Frequently Asked Questions (FAQ)
================================

1. What is PySliceKit?
----------------------
PySliceKit is a Python library designed to automatically identify, quantify, and visualize the hidden subgroups in your dataset where your machine learning model is underperforming.

2. Why shouldn't I just use SHAP or LIME?
-----------------------------------------
SHAP and LIME provide **feature importance** (why a model made a specific prediction). PySliceKit provides **cohort performance profiling** (where the model is failing in aggregate). They are complementary tools: use PySliceKit to find the failing cohort, and SHAP to understand why it failed.

3. Do I need to re-train my model?
----------------------------------
No! PySliceKit is completely model-agnostic. It only requires your trained model's ``.predict()`` output and the raw features.

4. What metrics are supported?
------------------------------
For classification: ``accuracy``, ``f1``, ``precision``, ``recall``. For regression: ``mae``, ``rmse``, ``mse``, ``r2``.
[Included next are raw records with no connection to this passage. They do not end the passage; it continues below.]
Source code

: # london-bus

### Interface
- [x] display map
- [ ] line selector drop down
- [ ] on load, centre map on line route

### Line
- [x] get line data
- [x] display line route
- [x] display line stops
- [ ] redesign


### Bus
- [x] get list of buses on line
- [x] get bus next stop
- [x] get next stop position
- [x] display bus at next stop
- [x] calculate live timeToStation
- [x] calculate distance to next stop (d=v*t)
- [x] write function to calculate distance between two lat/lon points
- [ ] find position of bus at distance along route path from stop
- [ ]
5. How does PySliceKit know if a drop in performance is "real"?
---------------------------------------------------------------
It automatically applies statistical significance testing (Z-Tests for proportions, Bootstrap CI for continuous metrics) to differentiate true failures from random noise.

6. What does the `depth` parameter do?
--------------------------------------
Depth determines how many columns are combined to form a segment. Depth 1 checks single columns (``Age``, ``Gender``). Depth 2 checks pairwise intersections (``Age AND Gender``).

7. My dataset is massive, will depth=3 be too slow?
---------------------------------------------------
Yes, high depth on datasets with many categorical unique values creates a combinatorial explosion. Stick to depth 1 or 2 for wide datasets, or explicitly limit the ``slice_cols`` parameter.

8. Can I pass PyTorch or TensorFlow models?
-------------------------------------------
Yes, as long as you wrap the model so that ``model.predict(X)`` returns a flat numpy array of predictions.

9. Why are some bars in the bar chart faded?
--------------------------------------------
Faded bars represent segments where the model performs worse than average, but the difference is NOT statistically significant (p >= 0.05). Solid red bars are statistically significant failures.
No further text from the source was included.